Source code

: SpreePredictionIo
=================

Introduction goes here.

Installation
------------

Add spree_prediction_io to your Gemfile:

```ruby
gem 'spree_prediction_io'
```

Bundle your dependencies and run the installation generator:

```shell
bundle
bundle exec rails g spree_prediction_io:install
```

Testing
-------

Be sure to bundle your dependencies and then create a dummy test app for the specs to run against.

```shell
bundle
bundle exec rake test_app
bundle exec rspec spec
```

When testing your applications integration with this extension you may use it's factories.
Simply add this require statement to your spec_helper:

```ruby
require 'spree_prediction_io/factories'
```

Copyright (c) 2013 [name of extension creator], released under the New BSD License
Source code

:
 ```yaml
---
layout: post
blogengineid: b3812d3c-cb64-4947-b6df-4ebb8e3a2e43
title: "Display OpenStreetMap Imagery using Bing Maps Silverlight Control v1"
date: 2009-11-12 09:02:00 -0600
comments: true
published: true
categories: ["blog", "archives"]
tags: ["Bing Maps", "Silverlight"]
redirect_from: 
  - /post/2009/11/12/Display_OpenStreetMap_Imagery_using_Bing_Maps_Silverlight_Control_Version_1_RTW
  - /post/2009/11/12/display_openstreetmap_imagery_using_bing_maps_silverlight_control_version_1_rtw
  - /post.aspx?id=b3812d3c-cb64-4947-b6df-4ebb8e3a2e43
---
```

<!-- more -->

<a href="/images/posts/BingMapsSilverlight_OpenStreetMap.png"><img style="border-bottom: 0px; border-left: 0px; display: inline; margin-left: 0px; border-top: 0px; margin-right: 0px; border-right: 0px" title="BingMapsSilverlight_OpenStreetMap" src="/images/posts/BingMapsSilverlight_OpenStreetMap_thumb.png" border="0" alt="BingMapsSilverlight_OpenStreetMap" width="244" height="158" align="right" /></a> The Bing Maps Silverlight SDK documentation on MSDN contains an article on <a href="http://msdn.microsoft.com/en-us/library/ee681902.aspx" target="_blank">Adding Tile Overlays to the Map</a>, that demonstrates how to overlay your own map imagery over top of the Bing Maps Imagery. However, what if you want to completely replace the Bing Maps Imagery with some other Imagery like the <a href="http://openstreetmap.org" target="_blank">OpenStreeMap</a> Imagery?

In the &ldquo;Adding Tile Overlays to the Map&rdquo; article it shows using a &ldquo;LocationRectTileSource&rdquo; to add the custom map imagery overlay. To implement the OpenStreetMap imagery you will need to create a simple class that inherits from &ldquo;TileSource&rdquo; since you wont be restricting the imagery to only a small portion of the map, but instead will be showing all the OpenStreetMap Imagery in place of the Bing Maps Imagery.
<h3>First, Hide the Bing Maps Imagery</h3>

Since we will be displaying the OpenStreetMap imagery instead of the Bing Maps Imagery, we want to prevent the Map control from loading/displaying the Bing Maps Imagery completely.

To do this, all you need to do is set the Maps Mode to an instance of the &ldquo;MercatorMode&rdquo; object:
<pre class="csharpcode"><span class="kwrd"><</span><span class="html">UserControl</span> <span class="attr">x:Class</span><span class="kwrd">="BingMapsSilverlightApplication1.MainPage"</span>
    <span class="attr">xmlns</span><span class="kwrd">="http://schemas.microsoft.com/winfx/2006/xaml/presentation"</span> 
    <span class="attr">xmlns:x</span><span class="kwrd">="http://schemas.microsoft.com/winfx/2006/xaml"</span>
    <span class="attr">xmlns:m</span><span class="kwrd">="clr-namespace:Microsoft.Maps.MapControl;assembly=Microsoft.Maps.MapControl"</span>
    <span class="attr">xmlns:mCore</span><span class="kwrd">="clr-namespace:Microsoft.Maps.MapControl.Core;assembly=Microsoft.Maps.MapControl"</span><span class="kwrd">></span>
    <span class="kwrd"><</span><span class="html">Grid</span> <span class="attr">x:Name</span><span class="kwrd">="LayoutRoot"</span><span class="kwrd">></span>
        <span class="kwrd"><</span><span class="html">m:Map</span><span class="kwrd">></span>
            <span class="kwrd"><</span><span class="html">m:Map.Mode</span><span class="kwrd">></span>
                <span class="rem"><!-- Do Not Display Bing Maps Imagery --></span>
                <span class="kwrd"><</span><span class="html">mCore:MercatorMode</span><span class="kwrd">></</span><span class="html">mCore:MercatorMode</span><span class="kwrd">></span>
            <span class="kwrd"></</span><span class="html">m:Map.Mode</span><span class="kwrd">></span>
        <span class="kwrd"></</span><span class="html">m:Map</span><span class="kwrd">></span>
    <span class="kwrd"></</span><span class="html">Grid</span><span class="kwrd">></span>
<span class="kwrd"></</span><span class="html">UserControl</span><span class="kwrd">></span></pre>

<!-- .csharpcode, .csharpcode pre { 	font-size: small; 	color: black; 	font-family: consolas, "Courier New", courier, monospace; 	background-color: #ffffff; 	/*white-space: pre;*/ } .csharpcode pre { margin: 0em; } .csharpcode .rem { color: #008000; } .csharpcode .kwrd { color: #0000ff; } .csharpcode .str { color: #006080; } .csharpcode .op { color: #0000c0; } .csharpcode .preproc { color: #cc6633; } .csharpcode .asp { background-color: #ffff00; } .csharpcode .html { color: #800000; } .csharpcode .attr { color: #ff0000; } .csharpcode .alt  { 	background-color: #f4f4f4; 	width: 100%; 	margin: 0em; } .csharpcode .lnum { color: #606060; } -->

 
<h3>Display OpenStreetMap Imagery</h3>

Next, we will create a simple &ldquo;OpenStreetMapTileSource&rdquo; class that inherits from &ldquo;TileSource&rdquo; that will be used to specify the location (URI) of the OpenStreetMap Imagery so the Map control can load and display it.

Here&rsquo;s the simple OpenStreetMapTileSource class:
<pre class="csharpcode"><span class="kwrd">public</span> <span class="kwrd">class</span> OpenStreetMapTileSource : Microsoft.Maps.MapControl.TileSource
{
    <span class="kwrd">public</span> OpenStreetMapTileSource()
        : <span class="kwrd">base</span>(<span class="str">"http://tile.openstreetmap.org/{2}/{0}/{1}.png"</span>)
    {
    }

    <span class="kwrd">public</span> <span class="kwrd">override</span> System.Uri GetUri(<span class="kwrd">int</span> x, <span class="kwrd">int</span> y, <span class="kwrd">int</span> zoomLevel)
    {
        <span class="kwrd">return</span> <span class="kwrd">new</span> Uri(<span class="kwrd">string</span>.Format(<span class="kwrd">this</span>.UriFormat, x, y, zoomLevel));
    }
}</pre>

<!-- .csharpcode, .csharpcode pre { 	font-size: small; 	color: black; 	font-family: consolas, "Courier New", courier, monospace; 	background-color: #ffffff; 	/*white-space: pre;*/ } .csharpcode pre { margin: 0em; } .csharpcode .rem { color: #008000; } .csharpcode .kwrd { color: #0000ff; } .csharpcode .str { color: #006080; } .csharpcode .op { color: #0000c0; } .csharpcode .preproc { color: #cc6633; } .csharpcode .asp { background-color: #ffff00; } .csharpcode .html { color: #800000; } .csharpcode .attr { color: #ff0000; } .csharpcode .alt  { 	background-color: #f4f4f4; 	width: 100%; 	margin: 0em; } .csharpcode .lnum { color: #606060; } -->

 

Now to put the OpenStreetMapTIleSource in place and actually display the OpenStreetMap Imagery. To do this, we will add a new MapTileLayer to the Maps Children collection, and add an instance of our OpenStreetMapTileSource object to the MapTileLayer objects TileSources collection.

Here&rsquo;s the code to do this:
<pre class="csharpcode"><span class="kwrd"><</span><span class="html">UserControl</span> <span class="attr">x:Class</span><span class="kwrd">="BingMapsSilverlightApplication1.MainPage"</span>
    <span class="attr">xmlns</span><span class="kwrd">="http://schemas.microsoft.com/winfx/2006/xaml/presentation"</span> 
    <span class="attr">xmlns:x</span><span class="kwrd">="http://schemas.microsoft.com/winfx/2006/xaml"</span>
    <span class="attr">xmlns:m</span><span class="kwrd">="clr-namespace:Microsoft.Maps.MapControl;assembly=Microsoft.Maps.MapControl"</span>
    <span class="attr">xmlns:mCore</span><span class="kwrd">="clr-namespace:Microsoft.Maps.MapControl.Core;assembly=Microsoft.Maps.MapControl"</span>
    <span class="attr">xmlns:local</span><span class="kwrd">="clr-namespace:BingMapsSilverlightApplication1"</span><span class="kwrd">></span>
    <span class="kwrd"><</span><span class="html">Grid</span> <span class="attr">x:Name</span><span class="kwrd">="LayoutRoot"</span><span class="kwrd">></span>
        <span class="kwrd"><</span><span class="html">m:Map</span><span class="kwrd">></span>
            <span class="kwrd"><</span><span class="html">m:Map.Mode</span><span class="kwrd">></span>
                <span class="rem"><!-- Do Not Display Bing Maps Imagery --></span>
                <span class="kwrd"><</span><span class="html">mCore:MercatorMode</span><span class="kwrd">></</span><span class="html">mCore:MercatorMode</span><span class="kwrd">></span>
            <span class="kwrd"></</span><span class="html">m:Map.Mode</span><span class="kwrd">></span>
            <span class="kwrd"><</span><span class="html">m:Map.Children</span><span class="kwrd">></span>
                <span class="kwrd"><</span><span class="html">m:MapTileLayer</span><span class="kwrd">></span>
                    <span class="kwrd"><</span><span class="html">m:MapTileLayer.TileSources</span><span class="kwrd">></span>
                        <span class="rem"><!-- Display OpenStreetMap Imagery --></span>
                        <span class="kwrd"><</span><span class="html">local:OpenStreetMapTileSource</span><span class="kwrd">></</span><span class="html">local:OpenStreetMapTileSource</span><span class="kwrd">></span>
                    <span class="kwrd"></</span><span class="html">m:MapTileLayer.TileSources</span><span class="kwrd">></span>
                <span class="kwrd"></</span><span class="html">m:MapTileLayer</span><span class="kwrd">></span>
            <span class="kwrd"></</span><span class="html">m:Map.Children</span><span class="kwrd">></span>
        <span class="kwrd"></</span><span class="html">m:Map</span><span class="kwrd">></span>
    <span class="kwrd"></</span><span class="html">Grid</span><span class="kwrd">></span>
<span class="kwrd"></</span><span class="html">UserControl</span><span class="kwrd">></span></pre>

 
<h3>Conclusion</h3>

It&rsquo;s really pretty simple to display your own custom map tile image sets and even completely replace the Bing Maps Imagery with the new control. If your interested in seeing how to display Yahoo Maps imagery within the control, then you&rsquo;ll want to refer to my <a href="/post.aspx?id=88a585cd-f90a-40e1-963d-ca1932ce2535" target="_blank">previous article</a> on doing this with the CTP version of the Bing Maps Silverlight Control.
--------------------
# YOUR OBJECTIVE
The lines to copy are those in the listing that contain the word "public".

# RESULT OF THE TASK
<pre class="csharpcode"><span class="kwrd">public</span> <span class="kwrd">class</span> OpenStreetMapTileSource : Microsoft.Maps.MapControl.TileSource
    <span class="kwrd">public</span> OpenStreetMapTileSource()
    <span class="kwrd">public</span> <span class="kwrd">override</span> System.Uri GetUri(<span class="kwrd">int</span> x, <span class="kwrd">int</span> y, <span class="kwrd">int</span> zoomLevel)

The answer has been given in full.